Le 14 mars 2024, la commission de surendettement des particuliers a retenu une capacité de remboursement de 861,61 € et élaboré des mesures temporaires préconisant un rééchelonnement par mensualitéssur une durée de 24 mois et invité la débitrice à rechercher un logement moins onéreux dans le délai de 12 mois et à vendre amiablement son bien immobilier. Ces mesures ont été contestées par la banque [40] et la [41].
Par jugement du 10 mars 2025, le juge chargé des contentieux de la protection du tribunal judiciaire de Toulouse a :
— fixé la mensualité de remboursement à 1742 €,
— rééchelonné tout ou partie des créances pour la période du 5 mai 2025 au 5 avril 2032,
— dit que les mesures seront subordonnées à la vente amiable du bien immobilier situé à [Localité 26] dont les fonds permettront de désintéresser les créanciers bénéficiant de privilèges ou de sûreté en priorité,
— laissé les dépens à la charge du Trésor Public.

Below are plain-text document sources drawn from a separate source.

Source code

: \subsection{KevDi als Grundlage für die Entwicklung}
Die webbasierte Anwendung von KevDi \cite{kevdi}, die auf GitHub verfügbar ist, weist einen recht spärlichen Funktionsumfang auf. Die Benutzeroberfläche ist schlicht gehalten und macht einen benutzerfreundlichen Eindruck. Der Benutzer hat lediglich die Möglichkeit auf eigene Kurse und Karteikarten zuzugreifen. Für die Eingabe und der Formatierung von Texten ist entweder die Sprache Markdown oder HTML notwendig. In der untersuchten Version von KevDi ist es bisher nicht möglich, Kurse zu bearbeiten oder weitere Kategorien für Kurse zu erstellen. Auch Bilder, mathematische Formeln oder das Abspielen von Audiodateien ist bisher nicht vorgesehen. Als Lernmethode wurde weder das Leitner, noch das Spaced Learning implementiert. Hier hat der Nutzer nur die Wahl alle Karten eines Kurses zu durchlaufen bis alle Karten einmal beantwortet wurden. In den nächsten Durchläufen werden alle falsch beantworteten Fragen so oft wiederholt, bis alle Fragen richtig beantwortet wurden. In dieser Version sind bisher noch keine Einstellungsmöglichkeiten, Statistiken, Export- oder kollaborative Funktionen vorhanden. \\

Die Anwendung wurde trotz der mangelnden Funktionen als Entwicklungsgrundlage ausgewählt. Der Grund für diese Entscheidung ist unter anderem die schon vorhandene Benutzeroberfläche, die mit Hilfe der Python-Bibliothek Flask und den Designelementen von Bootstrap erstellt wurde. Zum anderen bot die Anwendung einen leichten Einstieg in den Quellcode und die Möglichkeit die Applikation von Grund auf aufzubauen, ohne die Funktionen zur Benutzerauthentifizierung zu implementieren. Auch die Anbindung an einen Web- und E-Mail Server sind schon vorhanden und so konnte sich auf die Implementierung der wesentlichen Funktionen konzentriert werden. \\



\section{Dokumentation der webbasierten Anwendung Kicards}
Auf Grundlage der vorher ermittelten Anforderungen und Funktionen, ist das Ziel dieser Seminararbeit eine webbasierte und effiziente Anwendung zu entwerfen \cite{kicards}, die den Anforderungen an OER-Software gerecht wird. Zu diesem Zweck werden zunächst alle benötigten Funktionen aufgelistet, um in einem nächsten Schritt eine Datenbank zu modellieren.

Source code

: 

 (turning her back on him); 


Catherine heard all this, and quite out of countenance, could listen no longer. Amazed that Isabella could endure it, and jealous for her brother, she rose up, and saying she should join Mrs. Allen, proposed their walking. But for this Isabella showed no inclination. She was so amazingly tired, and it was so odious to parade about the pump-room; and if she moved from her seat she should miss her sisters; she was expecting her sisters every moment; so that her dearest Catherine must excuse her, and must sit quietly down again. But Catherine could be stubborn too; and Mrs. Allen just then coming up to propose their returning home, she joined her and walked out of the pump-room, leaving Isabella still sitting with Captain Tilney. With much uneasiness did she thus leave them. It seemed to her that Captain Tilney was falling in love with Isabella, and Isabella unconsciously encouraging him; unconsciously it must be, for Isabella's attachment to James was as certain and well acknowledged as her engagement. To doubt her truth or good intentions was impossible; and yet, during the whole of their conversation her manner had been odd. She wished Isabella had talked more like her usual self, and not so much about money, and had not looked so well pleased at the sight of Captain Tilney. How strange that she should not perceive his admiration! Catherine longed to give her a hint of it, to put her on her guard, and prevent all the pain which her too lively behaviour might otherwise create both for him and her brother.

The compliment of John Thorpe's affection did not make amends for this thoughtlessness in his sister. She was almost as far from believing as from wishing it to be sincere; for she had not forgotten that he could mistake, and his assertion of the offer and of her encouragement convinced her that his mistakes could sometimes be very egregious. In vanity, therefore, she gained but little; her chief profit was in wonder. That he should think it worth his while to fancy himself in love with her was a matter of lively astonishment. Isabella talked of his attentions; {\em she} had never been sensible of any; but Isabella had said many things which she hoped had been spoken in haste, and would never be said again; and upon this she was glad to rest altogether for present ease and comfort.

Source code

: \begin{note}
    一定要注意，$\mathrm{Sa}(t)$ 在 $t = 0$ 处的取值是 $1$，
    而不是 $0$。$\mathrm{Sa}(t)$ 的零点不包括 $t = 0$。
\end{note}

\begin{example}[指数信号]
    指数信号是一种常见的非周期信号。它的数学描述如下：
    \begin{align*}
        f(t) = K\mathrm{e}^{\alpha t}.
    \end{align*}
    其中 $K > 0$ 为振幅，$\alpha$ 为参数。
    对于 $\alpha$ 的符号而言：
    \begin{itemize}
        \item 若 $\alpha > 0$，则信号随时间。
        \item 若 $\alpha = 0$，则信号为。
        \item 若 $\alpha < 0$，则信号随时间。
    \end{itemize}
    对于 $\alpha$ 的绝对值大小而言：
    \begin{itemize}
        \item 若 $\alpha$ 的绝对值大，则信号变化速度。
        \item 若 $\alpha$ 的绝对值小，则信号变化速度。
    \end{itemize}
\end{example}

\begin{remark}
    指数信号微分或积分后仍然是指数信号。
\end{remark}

Par lettre recommandée avec accusé de réception reçue le 21 mars 2025, Mme [A] épouse [T] a interjeté appel de cette décision notifiée le 14 mars 2025. L’affaire était enrôlée sous le numéro RG 25/1053
Par lettre recommandée avec accusé de réception reçue le 26 mars 2025, la [18] a interjeté appel de cette décision notifiée le 14 mars 2025, indiquant que sa créance avait été omise. L’affaire était enrôlée sous le numéro RG 25/1194.
Les deux dossiers ont été appelés à l’audience du 8 janvier 2026.
Mme [A] épouse [T] a soutenu à l’audience ses conclusions identiques déposées le 12 décembre 2025 dans les dossiers RG 25/1053 et 25/1194 par lesquelles elle demande à la cour de :
' confirmer le jugement dont appel sauf en ce qu’il a fixé sa capacité de remboursement à 1742 €,
Statuant à nouveau :
' dire et juger que sa capacité de remboursement doit être appréciée sur la base de ses seules ressources personnelles à l’exclusion de tout revenu de son conjoint non déposant,
' fixer en conséquence sa capacité de remboursement à la somme mensuelle de 450 € dans l’attente de la vente de son bien immobilier situé à [Localité 26] dont le produit permettra de désintéresser en priorité les créanciers bénéficiant de privilèges et de sûreté,
' dire et juger que le recours formé par la [42] est recevable en ce qu’il demande la rectification d’une omission de statuer mais que cette rectification ne saurait aggraver sa charge financière ni modifier le montant global de sa capacité de remboursement,
' ordonner en conséquence que la créance de la [1] soit simplement réintégrée au passif à titre déclaratif sans effet sur le quantum global de remboursement fixé par la décision.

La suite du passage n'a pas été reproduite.